Omnivore experienced a major incident on April 28, 2023 affecting API and Brink and 1 more component, lasting 1h 49m. The incident has been resolved; the full update timeline is below.
Affected components
Update timeline
- identified Apr 28, 2023, 06:20 PM UTC
Around 18:00 UTC, we noticed that our CloudPOS Scheduler queue had an elevated number of tasks waiting to be run. This would likely cause all CloudPOS data to be stale, including Tickets and Clock Entries. It would also lead to delayed webhooks. We are currently scaling up our Scheduler Workers to process the delayed tasks.
- monitoring Apr 28, 2023, 07:02 PM UTC
After scaling up our Scheduler Workers, the queue size has shrunk by ~75%. We will continue to monitor until the queue size is back to baseline.
- monitoring Apr 28, 2023, 07:56 PM UTC
As of 19:41 UTC, the Scheduler Queue has returned to baseline.
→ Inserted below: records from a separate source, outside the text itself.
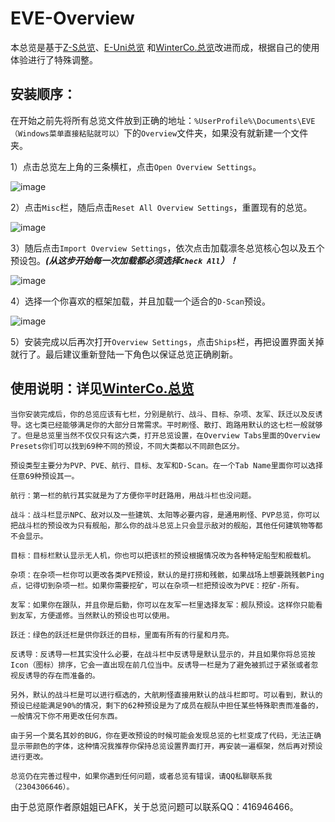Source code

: # EVE-Overview

本总览是基于[Z-S总览](https://imperium.news/z-s-overview-pack/)、[E-Uni总览](https://wiki.eveuniversity.org/Installing_the_EVE_University_Overview)
和[WinterCo.总览](https://forums.winterco.org/t/topic/3071)改进而成，根据自己的使用体验进行了特殊调整。

## 安装顺序：

在开始之前先将所有总览文件放到正确的地址：`%UserProfile%\Documents\EVE（Windows菜单直接粘贴就可以）`下的`Overview`文件夹，如果没有就新建一个文件夹。

1）点击总览左上角的三条横杠，点击`Open Overview Settings`。

![image](https://user-images.githubusercontent.com/17568930/128548592-3d32a201-947e-470e-b6bc-b461980511f1.png)

2）点击`Misc`栏，随后点击`Reset All Overview Settings`，重置现有的总览。

![image](https://user-images.githubusercontent.com/17568930/128548654-342eff1f-7340-4e3d-82f2-b5439bd9e3b6.png)

3）随后点击`Import Overview Settings`，依次点击加载凛冬总览核心包以及五个预设包。***(从这步开始每一次加载都必须选择`Check All`）！***

![image](https://user-images.githubusercontent.com/17568930/128549328-8df12da4-819a-43f0-b079-eb1af94c6371.png)

4）选择一个你喜欢的框架加载，并且加载一个适合的`D-Scan`预设。

![image](https://user-images.githubusercontent.com/17568930/128549625-c40ce60a-8075-4442-bf66-8a558555775f.png)

5）安装完成以后再次打开`Overview Settings`，点击`Ships`栏，再把设置界面关掉就行了。最后建议重新登陆一下角色以保证总览正确刷新。

## 使用说明：详见[WinterCo.总览](https://forums.winterco.org/t/topic/3071)

```
当你安装完成后，你的总览应该有七栏，分别是航行、战斗、目标、杂项、友军、跃迁以及反诱导。这七类已经能够满足你的大部分日常需求。平时刷怪、散打、跑路用默认的这七栏一般就够了。但是总览里当然不仅仅只有这六类，打开总览设置，在Overview Tabs里面的Overview Presets你们可以找到69种不同的预设，不同大类都以不同颜色区分。

预设类型主要分为PVP、PVE、航行、目标、友军和D-Scan。在一个Tab Name里面你可以选择任意69种预设其一。

航行：第一栏的航行其实就是为了方便你平时赶路用，用战斗栏也没问题。

战斗：战斗栏显示NPC、敌对以及一些建筑、太阳等必要内容，是通用刷怪、PVP总览，你可以把战斗栏的预设改为只有舰船，那么你的战斗总览上只会显示敌对的舰船，其他任何建筑物等都不会显示。

目标：目标栏默认显示无人机，你也可以把该栏的预设根据情况改为各种特定船型和舰载机。

杂项：在杂项一栏你可以更改各类PVE预设，默认的是打捞和残骸，如果战场上想要跳残骸Ping点，记得切到杂项一栏。如果你需要挖矿，可以在杂项一栏把预设改为PVE：挖矿-所有。

友军：如果你在跟队，并且你是后勤，你可以在友军一栏里选择友军：舰队预设。这样你只能看到友军，方便遥修。当然默认的预设也可以使用。

跃迁：绿色的跃迁栏是供你跃迁的目标，里面有所有的行星和月亮。

反诱导：反诱导一栏其实没什么必要，在战斗栏中反诱导是默认显示的，并且如果你将总览按Icon（图标）排序，它会一直出现在前几位当中。反诱导一栏是为了避免被抓过于紧张或者忽视反诱导的存在而准备的。

另外，默认的战斗栏是可以进行框选的，大航刷怪直接用默认的战斗栏即可。可以看到，默认的预设已经能满足90%的情况，剩下的62种预设是为了成员在舰队中担任某些特殊职责而准备的，一般情况下你不用更改任何东西。

由于另一个莫名其妙的BUG，你在更改预设的时候可能会发现总览的七栏变成了代码，无法正确显示带颜色的字体，这种情况我推荐你保持总览设置界面打开，再安装一遍框架，然后再对预设进行更改。

总览仍在完善过程中，如果你遇到任何问题，或者总览有错误，请QQ私聊联系我（2304306646）。
```

由于总览原作者原姐姐已AFK，关于总览问题可以联系QQ：416946466。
We have confirmed that POS data has been refreshed for all affected POS types (Brink, Toast, Cloud Connect, Lavu, and Lightspeed), including seeing current day Tickets. Webhooks have resumed as well. With the acute phase of the incident being over, we will check for any other impacts before closing the incident.
- resolved Apr 28, 2023, 08:09 PM UTC
After further investigation, we see no other impacts to address. All systems appear to be fully operational.